Exercise directions
In full and word for word, give the records again.

Input material
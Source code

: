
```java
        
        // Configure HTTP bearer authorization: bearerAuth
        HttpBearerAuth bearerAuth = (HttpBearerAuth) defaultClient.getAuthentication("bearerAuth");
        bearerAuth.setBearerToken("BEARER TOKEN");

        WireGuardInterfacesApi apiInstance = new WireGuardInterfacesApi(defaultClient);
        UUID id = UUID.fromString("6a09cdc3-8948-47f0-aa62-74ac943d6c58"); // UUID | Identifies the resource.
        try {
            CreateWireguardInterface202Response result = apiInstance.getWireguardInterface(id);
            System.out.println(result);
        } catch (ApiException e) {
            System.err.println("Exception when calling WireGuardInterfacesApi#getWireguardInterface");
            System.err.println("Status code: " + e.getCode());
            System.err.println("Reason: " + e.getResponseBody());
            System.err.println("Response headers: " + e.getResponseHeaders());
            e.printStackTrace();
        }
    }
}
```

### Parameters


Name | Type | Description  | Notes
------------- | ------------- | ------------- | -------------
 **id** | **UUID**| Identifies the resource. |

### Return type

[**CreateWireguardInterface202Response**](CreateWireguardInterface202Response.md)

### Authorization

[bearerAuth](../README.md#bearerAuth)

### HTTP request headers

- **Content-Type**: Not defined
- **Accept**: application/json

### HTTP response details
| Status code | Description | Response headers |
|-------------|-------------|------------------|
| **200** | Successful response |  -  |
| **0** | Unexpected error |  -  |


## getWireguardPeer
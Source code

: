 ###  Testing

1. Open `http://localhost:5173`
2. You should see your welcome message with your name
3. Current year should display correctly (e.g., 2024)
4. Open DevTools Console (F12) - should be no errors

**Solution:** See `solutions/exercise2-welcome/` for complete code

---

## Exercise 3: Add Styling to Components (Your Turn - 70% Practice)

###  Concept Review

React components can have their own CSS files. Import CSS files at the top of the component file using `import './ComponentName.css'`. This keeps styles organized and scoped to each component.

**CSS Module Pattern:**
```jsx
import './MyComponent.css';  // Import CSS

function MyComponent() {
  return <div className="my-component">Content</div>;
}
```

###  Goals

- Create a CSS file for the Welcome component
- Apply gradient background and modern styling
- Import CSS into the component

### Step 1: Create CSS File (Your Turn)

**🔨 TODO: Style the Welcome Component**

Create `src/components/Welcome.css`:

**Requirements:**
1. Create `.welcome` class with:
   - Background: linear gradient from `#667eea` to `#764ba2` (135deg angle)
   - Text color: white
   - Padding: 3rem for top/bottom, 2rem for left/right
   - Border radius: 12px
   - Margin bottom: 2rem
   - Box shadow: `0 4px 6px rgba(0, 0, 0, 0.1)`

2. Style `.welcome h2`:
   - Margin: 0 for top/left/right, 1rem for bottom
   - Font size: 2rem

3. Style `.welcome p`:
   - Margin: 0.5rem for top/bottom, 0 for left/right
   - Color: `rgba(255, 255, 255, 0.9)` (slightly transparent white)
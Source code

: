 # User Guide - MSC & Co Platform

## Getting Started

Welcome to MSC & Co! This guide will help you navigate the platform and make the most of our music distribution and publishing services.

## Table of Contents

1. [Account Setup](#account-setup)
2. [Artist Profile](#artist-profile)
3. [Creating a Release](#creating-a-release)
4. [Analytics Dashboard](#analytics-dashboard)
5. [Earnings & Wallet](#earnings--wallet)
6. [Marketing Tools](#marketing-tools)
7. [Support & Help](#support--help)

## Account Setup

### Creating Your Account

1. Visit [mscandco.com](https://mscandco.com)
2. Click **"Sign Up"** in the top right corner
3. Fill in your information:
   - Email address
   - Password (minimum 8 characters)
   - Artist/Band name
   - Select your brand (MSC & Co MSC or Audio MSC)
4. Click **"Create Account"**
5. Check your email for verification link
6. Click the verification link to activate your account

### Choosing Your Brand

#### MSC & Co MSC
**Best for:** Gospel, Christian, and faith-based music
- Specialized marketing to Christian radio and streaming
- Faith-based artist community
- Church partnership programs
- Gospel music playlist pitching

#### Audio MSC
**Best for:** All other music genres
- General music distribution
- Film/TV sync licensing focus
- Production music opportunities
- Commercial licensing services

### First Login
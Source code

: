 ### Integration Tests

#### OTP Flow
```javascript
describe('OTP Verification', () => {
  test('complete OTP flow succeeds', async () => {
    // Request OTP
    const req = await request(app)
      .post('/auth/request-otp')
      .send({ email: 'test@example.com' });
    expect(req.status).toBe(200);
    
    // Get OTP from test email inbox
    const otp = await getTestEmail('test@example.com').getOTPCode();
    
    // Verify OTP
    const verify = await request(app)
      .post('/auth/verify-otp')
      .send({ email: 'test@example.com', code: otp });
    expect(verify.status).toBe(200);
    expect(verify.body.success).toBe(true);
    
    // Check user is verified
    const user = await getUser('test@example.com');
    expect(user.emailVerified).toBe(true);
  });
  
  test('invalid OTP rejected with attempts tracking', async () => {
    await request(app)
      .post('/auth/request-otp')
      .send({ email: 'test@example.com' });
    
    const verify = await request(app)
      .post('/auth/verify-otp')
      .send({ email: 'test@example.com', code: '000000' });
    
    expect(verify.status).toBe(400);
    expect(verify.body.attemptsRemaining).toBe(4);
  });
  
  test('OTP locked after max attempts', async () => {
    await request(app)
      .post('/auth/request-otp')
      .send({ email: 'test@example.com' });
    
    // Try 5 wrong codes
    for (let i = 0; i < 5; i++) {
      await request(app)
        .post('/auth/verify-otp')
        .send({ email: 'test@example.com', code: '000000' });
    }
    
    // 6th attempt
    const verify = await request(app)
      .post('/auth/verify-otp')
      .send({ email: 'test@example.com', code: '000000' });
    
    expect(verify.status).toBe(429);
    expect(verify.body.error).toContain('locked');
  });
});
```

Task solution
Source code

:
```java
        
        // Configure HTTP bearer authorization: bearerAuth
        HttpBearerAuth bearerAuth = (HttpBearerAuth) defaultClient.getAuthentication("bearerAuth");
        bearerAuth.setBearerToken("BEARER TOKEN");

        WireGuardInterfacesApi apiInstance = new WireGuardInterfacesApi(defaultClient);
        UUID id = UUID.fromString("6a09cdc3-8948-47f0-aa62-74ac943d6c58"); // UUID | Identifies the resource.
        try {
            CreateWireguardInterface202Response result = apiInstance.getWireguardInterface(id);
            System.out.println(result);
        } catch (ApiException e) {
            System.err.println("Exception when calling WireGuardInterfacesApi#getWireguardInterface");
            System.err.println("Status code: " + e.getCode());
            System.err.println("Reason: " + e.getResponseBody());
            System.err.println("Response headers: " + e.getResponseHeaders());
            e.printStackTrace();
        }
    }
}
```

### Parameters


Name | Type | Description  | Notes
------------- | ------------- | ------------- | -------------
 **id** | **UUID**| Identifies the resource. |

### Return type

[**CreateWireguardInterface202Response**](CreateWireguardInterface202Response.md)

### Authorization

[bearerAuth](../README.md#bearerAuth)

### HTTP request headers

- **Content-Type**: Not defined
- **Accept**: application/json

### HTTP response details
| Status code | Description | Response headers |
|-------------|-------------|------------------|
| **200** | Successful response |  -  |
| **0** | Unexpected error |  -  |


## getWireguardPeer
Source code

: ###  Testing

1. Open `http://localhost:5173`
2. You should see your welcome message with your name
3. Current year should display correctly (e.g., 2024)
4. Open DevTools Console (F12) - should be no errors

**Solution:** See `solutions/exercise2-welcome/` for complete code

---

## Exercise 3: Add Styling to Components (Your Turn - 70% Practice)

###  Concept Review

React components can have their own CSS files. Import CSS files at the top of the component file using `import './ComponentName.css'`. This keeps styles organized and scoped to each component.

**CSS Module Pattern:**
```jsx
import './MyComponent.css';  // Import CSS

function MyComponent() {
  return <div className="my-component">Content</div>;
}
```

###  Goals

- Create a CSS file for the Welcome component
- Apply gradient background and modern styling
- Import CSS into the component

### Step 1: Create CSS File (Your Turn)

**🔨 TODO: Style the Welcome Component**

Create `src/components/Welcome.css`:

**Requirements:**
1. Create `.welcome` class with:
   - Background: linear gradient from `#667eea` to `#764ba2` (135deg angle)
   - Text color: white
   - Padding: 3rem for top/bottom, 2rem for left/right
   - Border radius: 12px
   - Margin bottom: 2rem
   - Box shadow: `0 4px 6px rgba(0, 0, 0, 0.1)`

2. Style `.welcome h2`:
   - Margin: 0 for top/left/right, 1rem for bottom
   - Font size: 2rem

3. Style `.welcome p`:
   - Margin: 0.5rem for top/bottom, 0 for left/right
   - Color: `rgba(255, 255, 255, 0.9)` (slightly transparent white)
Source code

: # User Guide - MSC & Co Platform

## Getting Started

Welcome to MSC & Co! This guide will help you navigate the platform and make the most of our music distribution and publishing services.

## Table of Contents

1. [Account Setup](#account-setup)
2. [Artist Profile](#artist-profile)
3. [Creating a Release](#creating-a-release)
4. [Analytics Dashboard](#analytics-dashboard)
5. [Earnings & Wallet](#earnings--wallet)
6. [Marketing Tools](#marketing-tools)
7. [Support & Help](#support--help)

## Account Setup

### Creating Your Account

1. Visit [mscandco.com](https://mscandco.com)
2. Click **"Sign Up"** in the top right corner
3. Fill in your information:
   - Email address
   - Password (minimum 8 characters)
   - Artist/Band name
   - Select your brand (MSC & Co MSC or Audio MSC)
4. Click **"Create Account"**
5. Check your email for verification link
6. Click the verification link to activate your account

### Choosing Your Brand

#### MSC & Co MSC
**Best for:** Gospel, Christian, and faith-based music
- Specialized marketing to Christian radio and streaming
- Faith-based artist community
- Church partnership programs
- Gospel music playlist pitching

#### Audio MSC
**Best for:** All other music genres
- General music distribution
- Film/TV sync licensing focus
- Production music opportunities
- Commercial licensing services

### First Login
Source code

: ### Integration Tests

#### OTP Flow
```javascript
describe('OTP Verification', () => {
  test('complete OTP flow succeeds', async () => {
    // Request OTP
    const req = await request(app)
      .post('/auth/request-otp')
      .send({ email: 'test@example.com' });
    expect(req.status).toBe(200);
    
    // Get OTP from test email inbox
    const otp = await getTestEmail('test@example.com').getOTPCode();
    
    // Verify OTP
    const verify = await request(app)
      .post('/auth/verify-otp')
      .send({ email: 'test@example.com', code: otp });
    expect(verify.status).toBe(200);
    expect(verify.body.success).toBe(true);
    
    // Check user is verified
    const user = await getUser('test@example.com');
    expect(user.emailVerified).toBe(true);
  });
  
  test('invalid OTP rejected with attempts tracking', async () => {
    await request(app)
      .post('/auth/request-otp')
      .send({ email: 'test@example.com' });
    
    const verify = await request(app)
      .post('/auth/verify-otp')
      .send({ email: 'test@example.com', code: '000000' });
    
    expect(verify.status).toBe(400);
    expect(verify.body.attemptsRemaining).toBe(4);
  });
  
  test('OTP locked after max attempts', async () => {
    await request(app)
      .post('/auth/request-otp')
      .send({ email: 'test@example.com' });
    
    // Try 5 wrong codes
    for (let i = 0; i < 5; i++) {
      await request(app)
        .post('/auth/verify-otp')
        .send({ email: 'test@example.com', code: '000000' });
    }
    
    // 6th attempt
    const verify = await request(app)
      .post('/auth/verify-otp')
      .send({ email: 'test@example.com', code: '000000' });
    
    expect(verify.status).toBe(429);
    expect(verify.body.error).toContain('locked');
  });
});
```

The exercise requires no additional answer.